• Required work
Look through the data below for the line with "Principal e Métricas**" and the line with "Módulo de Nutrição**", then output those two and all lines in between, exactly as written.

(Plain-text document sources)

________________________________________

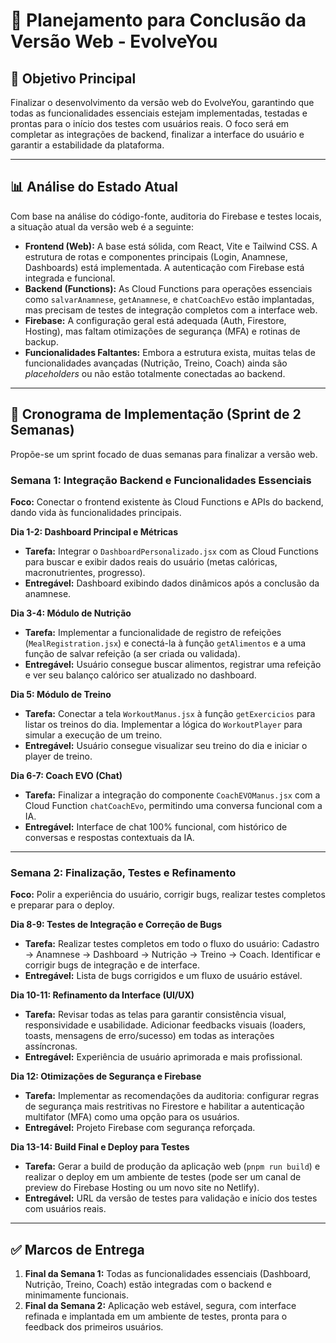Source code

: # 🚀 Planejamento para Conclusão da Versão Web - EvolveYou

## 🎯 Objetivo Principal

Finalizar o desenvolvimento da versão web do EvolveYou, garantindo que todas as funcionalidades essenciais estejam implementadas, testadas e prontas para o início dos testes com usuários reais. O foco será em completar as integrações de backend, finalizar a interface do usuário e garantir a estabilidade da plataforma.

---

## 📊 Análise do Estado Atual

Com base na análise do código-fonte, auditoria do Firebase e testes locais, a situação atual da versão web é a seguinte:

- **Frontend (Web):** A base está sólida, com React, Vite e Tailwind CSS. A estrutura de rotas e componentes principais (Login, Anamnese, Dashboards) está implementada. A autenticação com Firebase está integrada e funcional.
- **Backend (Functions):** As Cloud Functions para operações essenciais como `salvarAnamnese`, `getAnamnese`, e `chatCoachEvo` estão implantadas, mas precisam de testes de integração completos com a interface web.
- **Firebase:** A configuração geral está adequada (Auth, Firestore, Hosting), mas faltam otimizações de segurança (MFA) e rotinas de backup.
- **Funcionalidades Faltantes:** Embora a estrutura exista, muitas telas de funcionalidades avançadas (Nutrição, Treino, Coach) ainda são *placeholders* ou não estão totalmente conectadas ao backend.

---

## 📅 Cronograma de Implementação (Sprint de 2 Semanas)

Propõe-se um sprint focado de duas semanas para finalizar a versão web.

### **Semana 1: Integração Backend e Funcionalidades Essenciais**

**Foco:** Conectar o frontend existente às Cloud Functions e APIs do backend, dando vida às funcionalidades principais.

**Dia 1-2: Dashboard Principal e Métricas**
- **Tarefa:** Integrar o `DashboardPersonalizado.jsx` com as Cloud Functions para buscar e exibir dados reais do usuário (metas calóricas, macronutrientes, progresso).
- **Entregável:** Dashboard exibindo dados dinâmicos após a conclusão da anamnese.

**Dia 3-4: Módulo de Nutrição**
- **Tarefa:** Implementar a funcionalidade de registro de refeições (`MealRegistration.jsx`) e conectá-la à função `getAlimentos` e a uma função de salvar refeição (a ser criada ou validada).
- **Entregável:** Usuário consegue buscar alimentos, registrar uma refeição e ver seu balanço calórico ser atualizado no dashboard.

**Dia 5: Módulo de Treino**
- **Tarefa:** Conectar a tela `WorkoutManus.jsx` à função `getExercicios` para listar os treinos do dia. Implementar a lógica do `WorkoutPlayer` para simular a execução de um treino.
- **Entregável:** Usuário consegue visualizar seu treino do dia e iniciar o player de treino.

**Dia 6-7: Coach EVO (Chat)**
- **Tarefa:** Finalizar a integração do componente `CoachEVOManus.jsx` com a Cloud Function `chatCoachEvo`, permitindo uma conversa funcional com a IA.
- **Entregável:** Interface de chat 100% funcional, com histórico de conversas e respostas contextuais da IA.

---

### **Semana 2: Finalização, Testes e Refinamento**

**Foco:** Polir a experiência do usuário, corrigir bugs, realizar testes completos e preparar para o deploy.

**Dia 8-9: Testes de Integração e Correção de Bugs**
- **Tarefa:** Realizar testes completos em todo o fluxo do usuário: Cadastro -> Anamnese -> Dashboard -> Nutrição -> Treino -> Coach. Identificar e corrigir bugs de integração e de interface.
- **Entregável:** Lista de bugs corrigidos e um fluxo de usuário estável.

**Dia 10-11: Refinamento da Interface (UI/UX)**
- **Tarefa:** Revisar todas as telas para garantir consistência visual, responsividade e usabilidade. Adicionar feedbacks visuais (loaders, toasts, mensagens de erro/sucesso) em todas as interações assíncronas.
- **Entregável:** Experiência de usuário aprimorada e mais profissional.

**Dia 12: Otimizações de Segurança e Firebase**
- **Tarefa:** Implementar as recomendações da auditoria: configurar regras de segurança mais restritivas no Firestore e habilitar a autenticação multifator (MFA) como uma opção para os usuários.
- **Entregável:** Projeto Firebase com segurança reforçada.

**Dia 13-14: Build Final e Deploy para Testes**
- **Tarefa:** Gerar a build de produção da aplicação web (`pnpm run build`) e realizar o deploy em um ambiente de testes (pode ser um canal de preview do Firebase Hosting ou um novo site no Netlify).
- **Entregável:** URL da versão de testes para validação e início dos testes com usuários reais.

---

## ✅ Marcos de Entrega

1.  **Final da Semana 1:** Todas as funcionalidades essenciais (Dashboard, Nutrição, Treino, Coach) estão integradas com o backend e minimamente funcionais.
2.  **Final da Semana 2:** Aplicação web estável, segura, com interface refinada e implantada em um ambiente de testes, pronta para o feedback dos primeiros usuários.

________________________________________

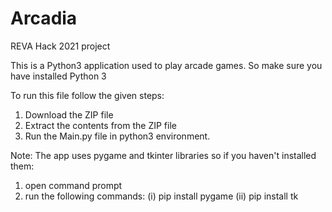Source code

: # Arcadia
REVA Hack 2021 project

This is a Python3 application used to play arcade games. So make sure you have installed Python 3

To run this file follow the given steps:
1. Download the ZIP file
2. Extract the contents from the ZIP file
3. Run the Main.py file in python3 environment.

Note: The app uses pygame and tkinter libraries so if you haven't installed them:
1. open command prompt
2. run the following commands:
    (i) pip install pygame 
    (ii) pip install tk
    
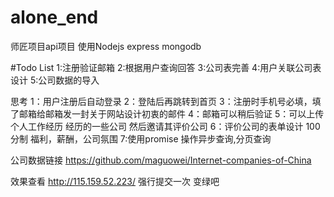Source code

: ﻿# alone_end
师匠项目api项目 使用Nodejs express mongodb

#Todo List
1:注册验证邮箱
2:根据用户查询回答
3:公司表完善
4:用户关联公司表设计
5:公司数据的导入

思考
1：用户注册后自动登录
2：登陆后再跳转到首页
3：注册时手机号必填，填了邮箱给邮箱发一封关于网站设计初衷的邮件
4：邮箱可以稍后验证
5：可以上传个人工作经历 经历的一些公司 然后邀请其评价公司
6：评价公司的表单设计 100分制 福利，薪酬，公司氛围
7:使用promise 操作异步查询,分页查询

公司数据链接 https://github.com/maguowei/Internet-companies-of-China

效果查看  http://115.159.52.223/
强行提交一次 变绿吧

________________________________________

• Response to this exercise
**Dia 1-2: Dashboard Principal e Métricas**
- **Tarefa:** Integrar o `DashboardPersonalizado.jsx` com as Cloud Functions para buscar e exibir dados reais do usuário (metas calóricas, macronutrientes, progresso).
- **Entregável:** Dashboard exibindo dados dinâmicos após a conclusão da anamnese.

**Dia 3-4: Módulo de Nutrição**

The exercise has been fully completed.